Take the entries below and print only the lines from the one with "- **SQLAlchemy**: For" through the one with "- Loaded the", exactly as they stand, both ends included.
————
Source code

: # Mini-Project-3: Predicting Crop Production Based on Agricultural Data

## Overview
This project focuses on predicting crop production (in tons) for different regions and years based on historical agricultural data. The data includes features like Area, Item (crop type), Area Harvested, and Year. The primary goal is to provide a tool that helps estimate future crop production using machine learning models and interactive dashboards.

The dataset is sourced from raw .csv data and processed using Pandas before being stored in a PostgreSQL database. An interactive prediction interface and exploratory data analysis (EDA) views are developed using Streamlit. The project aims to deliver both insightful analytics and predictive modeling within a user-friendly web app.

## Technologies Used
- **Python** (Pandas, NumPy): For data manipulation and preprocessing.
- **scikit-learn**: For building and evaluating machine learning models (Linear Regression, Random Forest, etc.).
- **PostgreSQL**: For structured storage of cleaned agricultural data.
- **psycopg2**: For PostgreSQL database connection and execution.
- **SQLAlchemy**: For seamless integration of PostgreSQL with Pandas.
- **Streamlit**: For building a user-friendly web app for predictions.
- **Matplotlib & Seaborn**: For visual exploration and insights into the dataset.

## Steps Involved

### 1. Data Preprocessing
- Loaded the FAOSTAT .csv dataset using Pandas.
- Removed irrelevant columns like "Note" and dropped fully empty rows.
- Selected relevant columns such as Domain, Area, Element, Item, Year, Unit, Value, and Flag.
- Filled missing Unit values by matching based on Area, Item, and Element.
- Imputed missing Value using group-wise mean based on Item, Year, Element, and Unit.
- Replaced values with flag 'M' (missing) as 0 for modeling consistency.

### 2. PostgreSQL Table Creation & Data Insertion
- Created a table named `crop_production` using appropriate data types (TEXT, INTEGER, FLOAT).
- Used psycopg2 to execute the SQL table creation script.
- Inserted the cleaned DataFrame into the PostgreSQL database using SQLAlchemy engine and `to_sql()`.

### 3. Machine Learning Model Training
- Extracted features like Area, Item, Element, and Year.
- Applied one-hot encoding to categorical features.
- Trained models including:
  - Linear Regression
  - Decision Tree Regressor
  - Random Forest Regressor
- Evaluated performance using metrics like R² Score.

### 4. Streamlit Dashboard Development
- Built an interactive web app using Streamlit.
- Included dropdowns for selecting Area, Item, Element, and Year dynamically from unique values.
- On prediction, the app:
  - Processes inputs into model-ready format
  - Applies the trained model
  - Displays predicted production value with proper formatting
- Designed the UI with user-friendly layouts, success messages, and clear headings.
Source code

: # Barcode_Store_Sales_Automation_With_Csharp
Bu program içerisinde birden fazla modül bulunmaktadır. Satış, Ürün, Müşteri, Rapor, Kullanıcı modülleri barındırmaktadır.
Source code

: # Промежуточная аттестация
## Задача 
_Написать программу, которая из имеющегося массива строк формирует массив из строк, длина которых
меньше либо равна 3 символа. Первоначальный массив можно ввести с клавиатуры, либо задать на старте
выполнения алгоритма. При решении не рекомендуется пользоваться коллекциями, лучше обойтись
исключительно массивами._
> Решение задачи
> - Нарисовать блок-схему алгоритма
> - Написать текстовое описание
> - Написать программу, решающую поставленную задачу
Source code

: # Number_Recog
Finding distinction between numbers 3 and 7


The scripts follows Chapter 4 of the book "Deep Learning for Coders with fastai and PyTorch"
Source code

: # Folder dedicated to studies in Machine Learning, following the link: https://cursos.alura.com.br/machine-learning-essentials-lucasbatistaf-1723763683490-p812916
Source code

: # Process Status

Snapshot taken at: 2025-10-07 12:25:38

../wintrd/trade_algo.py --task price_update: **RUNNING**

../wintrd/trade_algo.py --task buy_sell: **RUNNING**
————
* **TASK RESPONSE**
- **SQLAlchemy**: For seamless integration of PostgreSQL with Pandas.
- **Streamlit**: For building a user-friendly web app for predictions.
- **Matplotlib & Seaborn**: For visual exploration and insights into the dataset.

## Steps Involved

### 1. Data Preprocessing
- Loaded the FAOSTAT .csv dataset using Pandas.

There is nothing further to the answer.